Florida A&M: A Partnership That Works
Elliott says Fifth Third has spent considerable time working with HBCUs, continuing partnerships with institutions like Central State University, Tennessee State University and Florida A&M. In fact, the relationship with Florida A&M serves as an exemplar of the type of high-impact alliance Elliott applauds.
Hosetta Coleman, Senior Vice President and head of university relations at Fifth Third, has been integral to the advancement of the 15-plus year relationship. “I felt that strongly about the student population and the commitment of the faculty and administration to increasing the opportunities for students of color to be successful,” says Coleman.
The objective, she maintains, is to “prepare every student to be employed for generational wealth and a job that will help them get there. If it’s not with us, I want to make sure that they’re employed commensurate with their education and not underemployed.”
Shawnta Friday-Stroud, dean of the School of Business and Industry, says Fifth Third has always committed to making the necessary tools available. During the COVID-19 outbreak, it was the first corporation to become a donor to FAMU Cares for the purchase and shipment of laptops for students forced to engage in remote studies.
Friday-Stroud and her colleagues maintain that the school has gained other benefits from the partnership, including, but not limited to the following.
- The professional leadership development component in which Coleman brings a team of Fifth Third executives, including alumni, to prepare business students for internships and serve on an advisory panel to recommend curriculum enhancements.
- The Bank helped develop business case competitions. The winning teams of undergraduate students, who were judged by Fifth Third executives, were awarded scholarships to enable them to purchase iPads.

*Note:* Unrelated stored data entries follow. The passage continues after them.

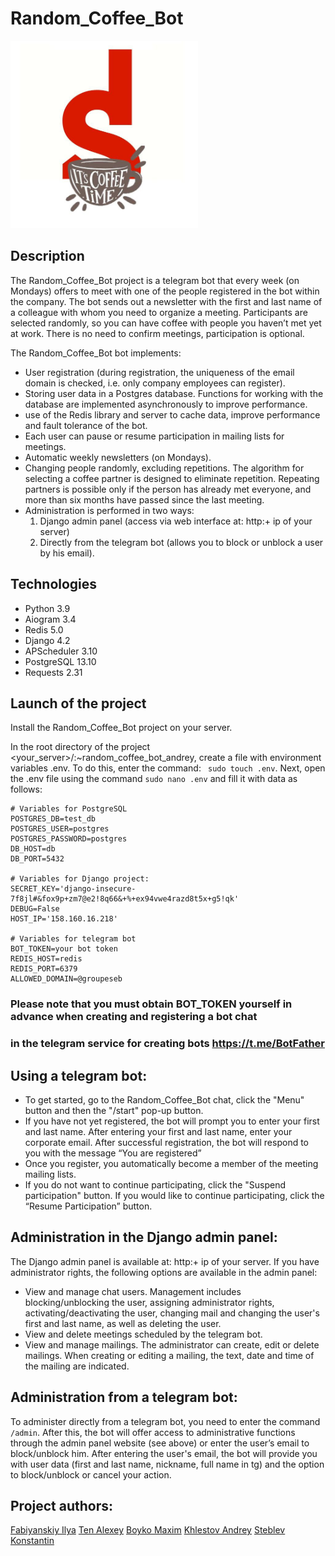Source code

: # Random_Coffee_Bot

<img alt="screenshot" height="300" src="logo.jpg" width="300"/>

## Description
The Random_Coffee_Bot project is a telegram bot that every week (on Mondays) offers to meet with one of the people registered in the bot within the company.
The bot sends out a newsletter with the first and last name of a colleague with whom you need to organize a meeting. Participants are selected randomly, so you can have coffee with people you haven’t met yet at work. There is no need to confirm meetings, participation is optional.

The Random_Coffee_Bot bot implements:
- User registration (during registration, the uniqueness of the email domain is checked, i.e. only company employees can register).
- Storing user data in a Postgres database. Functions for working with the database are implemented asynchronously to improve performance.
- use of the Redis library and server to cache data, improve performance and fault tolerance of the bot.
- Each user can pause or resume participation in mailing lists for meetings.
- Automatic weekly newsletters (on Mondays).
- Changing people randomly, excluding repetitions. The algorithm for selecting a coffee partner is designed to eliminate repetition. Repeating partners is possible only if the person has already met everyone, and more than six months have passed since the last meeting.
- Administration is performed in two ways:
  1. Django admin panel (access via web interface at: http:+ ip of your server)
  2. Directly from the telegram bot (allows you to block or unblock a user by his email).

## Technologies
- Python 3.9
- Aiogram 3.4
- Redis 5.0
- Django 4.2
- APScheduler 3.10
- PostgreSQL 13.10
- Requests 2.31

## Launch of the project
Install the Random_Coffee_Bot project on your server.

In the root directory of the project <your_server>/:~random_coffee_bot_andrey, create a file with environment variables .env.
To do this, enter the command: ``` sudo touch .env```.
Next, open the .env file using the command ```sudo nano .env``` and fill it with data as follows:

```
# Variables for PostgreSQL
POSTGRES_DB=test_db
POSTGRES_USER=postgres
POSTGRES_PASSWORD=postgres
DB_HOST=db
DB_PORT=5432

# Variables for Django project:
SECRET_KEY='django-insecure-7f8jl#&fox9p+zm7@e2!8q66&+%+ex94vwe4razd8t5x+g5!qk'
DEBUG=False
HOST_IP='158.160.16.218'

# Variables for telegram bot
BOT_TOKEN=your bot token
REDIS_HOST=redis
REDIS_PORT=6379
ALLOWED_DOMAIN=@groupeseb
```

### Please note that you must obtain BOT_TOKEN yourself in advance when creating and registering a bot chat
### in the telegram service for creating bots https://t.me/BotFather

## Using a telegram bot:
- To get started, go to the Random_Coffee_Bot chat, click the "Menu" button and then the "/start" pop-up button.
- If you have not yet registered, the bot will prompt you to enter your first and last name. After entering your first and last name, enter your corporate email. After successful registration, the bot will respond to you with the message “You are registered”
- Once you register, you automatically become a member of the meeting mailing lists.
- If you do not want to continue participating, click the "Suspend participation" button. If you would like to continue participating, click the “Resume Participation” button.

## Administration in the Django admin panel:
The Django admin panel is available at: http:+ ip of your server.
If you have administrator rights, the following options are available in the admin panel:
- View and manage chat users. Management includes blocking/unblocking the user, assigning administrator rights, activating/deactivating the user, changing mail and changing the user's first and last name, as well as deleting the user.
- View and delete meetings scheduled by the telegram bot.
- View and manage mailings. The administrator can create, edit or delete mailings. When creating or editing a mailing, the text, date and time of the mailing are indicated.

## Administration from a telegram bot:
To administer directly from a telegram bot, you need to enter the command ```/admin```. After this, the bot will offer access to administrative functions through the admin panel website (see above) or enter the user’s email to block/unblock him.
After entering the user's email, the bot will provide you with user data (first and last name, nickname, full name in tg) and the option to block/unblock or cancel your action.

## Project authors:
[Fabiyanskiy Ilya](https://github.com/fabilya)
[Ten Alexey](https://github.com/aten88)
[Boyko Maxim](https://github.com/Boikomp)
[Khlestov Andrey](https://github.com/AndreyKhlestov)
[Steblev Konstantin](https://github.com/KonstantinSKS)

- Fifth Third has been involved in the expansive career literacy initiative, which equips students with skills like resume building, interviewing, budgeting and salary negotiation. It also includes virtual interviews to enable students to perfect their interviewing techniques.
- Critical to student development has been financial wellness training as part of the Finance Academy, which guides students to become more self-sufficient through teaching them budgeting, credit management and identity theft protection, among other essential skills. Through the Academy, students can access a financial literacy module by enrolling in the Rattlers for Financial Literacy course. Coleman says such coursework ties into the state mandate and regional accreditation requiring schools to provide financial education to reduce student debt.
In the area of financial education, Coleman says Fifth Third not only wants students to gain the means to manage their financial lives but also provide instructions to fellow classmates and primary and secondary school students. “I would like to be able to expand our program where we are able to provide students stipends to be financial advisors – like ‘Each One, Teach One’” maintains Coleman. “[I would like to see that ] not only on the financial side, but also on the computer literacy side because we very much want to see an impact on the digital divide and give exposure and access to many of our students from elementary age on up. We want them to understand the resources they need to utilize more than just social media.”
Friday-Stroud agrees. She believes such an emphasis is vital to make students more marketable and productive, stressing that Fifth Third’s leadership has a rippling and reverberating effect: “Wherever there is a need – from elementary school all the way to the time students get ready to walk out the door at our graduation receptions – Fifth Third is there.”